____ Material provided

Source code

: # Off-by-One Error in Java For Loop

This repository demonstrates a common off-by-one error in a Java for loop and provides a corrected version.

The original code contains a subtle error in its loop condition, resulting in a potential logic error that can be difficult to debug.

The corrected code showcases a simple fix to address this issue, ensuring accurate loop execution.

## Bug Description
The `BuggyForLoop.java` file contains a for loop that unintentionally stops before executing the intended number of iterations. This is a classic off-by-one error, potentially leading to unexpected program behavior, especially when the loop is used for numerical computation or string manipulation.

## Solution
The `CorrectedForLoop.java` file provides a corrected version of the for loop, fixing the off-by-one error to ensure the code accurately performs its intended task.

________

Show every line above where "file" is found.

The `BuggyForLoop.java` file contains a for loop that unintentionally stops before executing the intended number of iterations. This is a classic off-by-one error, potentially leading to unexpected program behavior, especially when the loop is used for numerical computation or string manipulation.
The `CorrectedForLoop.java` file provides a corrected version of the for loop, fixing the off-by-one error to ensure the code accurately performs its intended task.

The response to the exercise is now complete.